Table rows in DESCRIBE TABLE EXTENDED for v2 tables and views [spark]

via GitHub Thu, 30 Apr 2026 07:08:02 -0700


cloud-fan opened a new pull request, #55625:
URL: https://github.com/apache/spark/pull/55625


   ### What changes were proposed in this pull request?
   
   Standardize the `# Detailed Table Information` / `# Detailed View
   Information` block in `DESCRIBE TABLE EXTENDED` output for v2 tables
   and views to emit three structured rows derived from the resolved
   identifier, replacing:
   
   - For tables (`DescribeTableExec`): the single `Name` row that came
     from `Table.name()` is replaced by `Catalog`, `Namespace`, `Table`.
   - For views (`DescribeV2ViewExec`): the `Catalog` + `Identifier` pair
     (where `Identifier` was a single string concatenating namespace and
     name with `.`) is replaced by `Catalog`, `Namespace`, `View`.
   
   The catalog name and resolved `Identifier` are threaded from
   `ResolvedTable` / `ResolvedPersistentView` through the v2 execs.
   `DescribeTablePartitionExec` is updated to pass the catalog name to
   the inner `DescribeTableExec` it constructs for the schema/partition
   header.
   
   The `Namespace` row uses `Identifier.namespace().quoted` —
   dot-separated, with back-tick quoting only on segments that need it
   — matching the existing Spark convention used elsewhere for
   multi-segment namespaces. This keeps the row round-trip-safe for
   namespaces with dots in segments while staying readable for the
   common single-level case.
   
   ### Why are the changes needed?
   
   In a multi-catalog deployment, the catalog name is a first-class part
   of a v2 table or view identifier. The previous output buried it
   inside connector-controlled strings:
   
   - `Table.name()` for tables is connector-defined; some connectors
     return `catalog.namespace.name`, others just `namespace.name`,
     others use a custom format.

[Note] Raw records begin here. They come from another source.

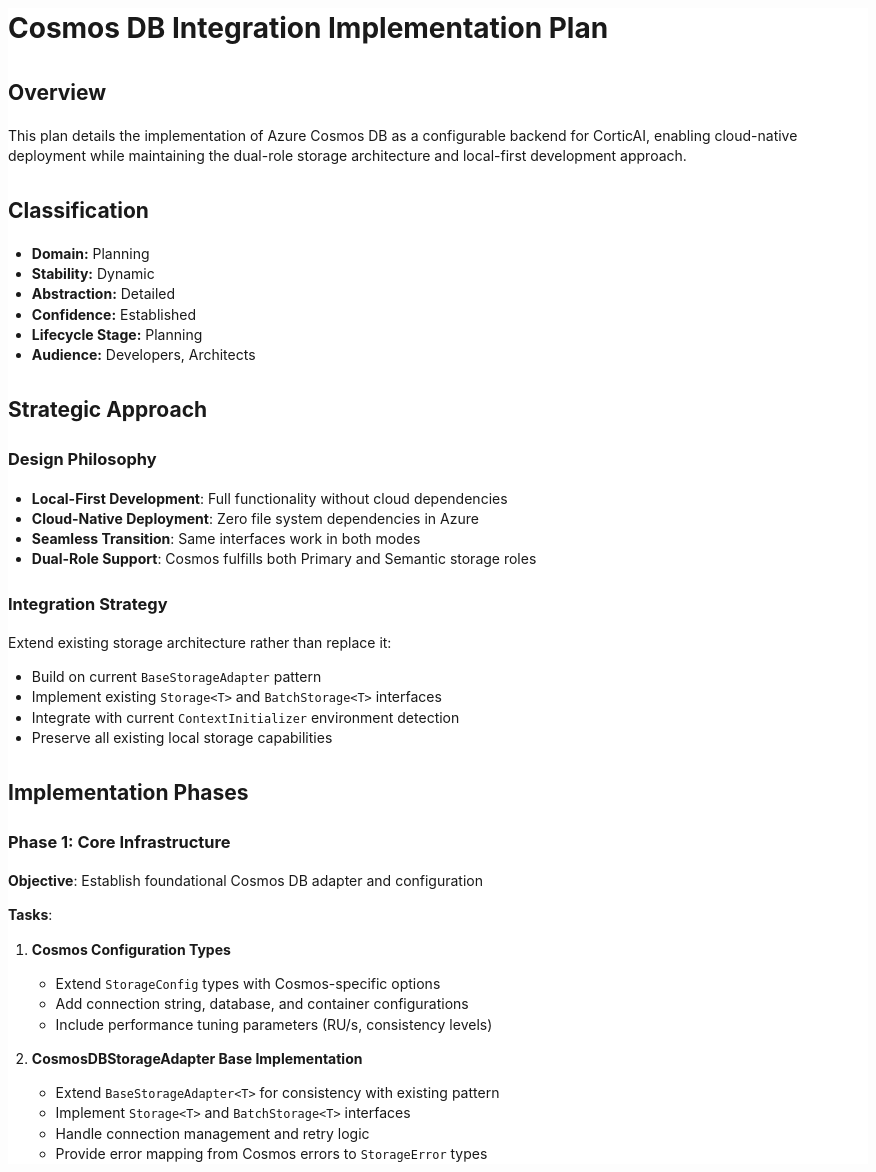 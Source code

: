 # Cosmos DB Integration Implementation Plan

## Overview

This plan details the implementation of Azure Cosmos DB as a configurable backend for CorticAI, enabling cloud-native deployment while maintaining the dual-role storage architecture and local-first development approach.

## Classification
- **Domain:** Planning
- **Stability:** Dynamic
- **Abstraction:** Detailed
- **Confidence:** Established
- **Lifecycle Stage:** Planning
- **Audience:** Developers, Architects

## Strategic Approach

### Design Philosophy
- **Local-First Development**: Full functionality without cloud dependencies
- **Cloud-Native Deployment**: Zero file system dependencies in Azure
- **Seamless Transition**: Same interfaces work in both modes
- **Dual-Role Support**: Cosmos fulfills both Primary and Semantic storage roles

### Integration Strategy
Extend existing storage architecture rather than replace it:
- Build on current `BaseStorageAdapter` pattern
- Implement existing `Storage<T>` and `BatchStorage<T>` interfaces
- Integrate with current `ContextInitializer` environment detection
- Preserve all existing local storage capabilities

## Implementation Phases

### Phase 1: Core Infrastructure
**Objective**: Establish foundational Cosmos DB adapter and configuration

**Tasks**:
1. **Cosmos Configuration Types**
   - Extend `StorageConfig` types with Cosmos-specific options
   - Add connection string, database, and container configurations
   - Include performance tuning parameters (RU/s, consistency levels)

2. **CosmosDBStorageAdapter Base Implementation**
   - Extend `BaseStorageAdapter<T>` for consistency with existing pattern
   - Implement `Storage<T>` and `BatchStorage<T>` interfaces
   - Handle connection management and retry logic
   - Provide error mapping from Cosmos errors to `StorageError` types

The result is that `DESCRIBE TABLE`
     output looks different across catalogs even for the same logical
     table shape.
   - `Identifier` for v2 views collapsed namespace and name into a
     single dotted string, so consumers had to parse the dot back out
     and could not unambiguously round-trip multi-level namespaces with
     dots in segments.
   
   Splitting the components into `Catalog`, `Namespace`, and `Table` /
   `View` rows:
   - gives `DESCRIBE TABLE EXTENDED` a uniform shape across v2 connectors,
   - makes the catalog name explicit and surfaceable when multiple v2
     catalogs are configured,
   - handles multi-level namespaces naturally via
     `Identifier.namespace().quoted`,
   - aligns the table and view sections so consumers can read the same
     three rows from either, switching only on the section header
     (`# Detailed Table Information` vs `# Detailed View Information`),
   - is parseable programmatically without splitting strings.
   
   ### Does this PR introduce any user-facing change?
   
   Yes, slight output change in `DESCRIBE TABLE EXTENDED` for v2 tables
   and v2 views.
   
   For v2 tables:
   - Before: a single `Name` row (e.g. `Name | testcat.ns.t | `)
   - After: three rows (`Catalog | testcat | `, `Namespace | ns | `,
     `Table | t | `).
   
   For v2 views:
   - Before: `Catalog | testcat | ` followed by `Identifier | ns.v | `
   - After: `Catalog | testcat | `, `Namespace | ns | `, `View | v | `.
   
   v1 paths (session-catalog tables and views via HMS) are unchanged.
   Tools that read DESCRIBE output should switch from concatenating
   `Name` / `Identifier` to reading the three structured rows.
   
   ### How was this patch tested?
   
   - Updated the affected golden assertion in `DescribeTableSuite`
     (`DESCRIBE TABLE EXTENDED of a partitioned table`) to match the new
     row layout.
   - Added a focused test
     `DESCRIBE TABLE EXTENDED emits structured Catalog/Namespace/Table
     rows` in v2 `DescribeTableSuite` that pins the three structured
     rows on a freshly created v2 table.
   - Removed the now-redundant `DESCRIBE TABLE EXTENDED on a non-view
     MetadataTable shows the real identifier` test in
     `DataSourceV2MetadataTableSuite` (the structured-row layout is
     what's pinned by the new test in `v2.DescribeTableSuite`; the
     identifier-passthrough behavior is no longer tied to
     `MetadataTable.name()`).
   
   Ran:
   
     build/sbt 'sql/testOnly \
       org.apache.spark.sql.execution.command.v2.DescribeTableSuite \
       org.apache.spark.sql.connector.DataSourceV2MetadataTableSuite \
       org.apache.spark.sql.connector.DataSourceV2MetadataViewSuite'
   
   ### Was this patch authored or co-authored using generative AI tooling?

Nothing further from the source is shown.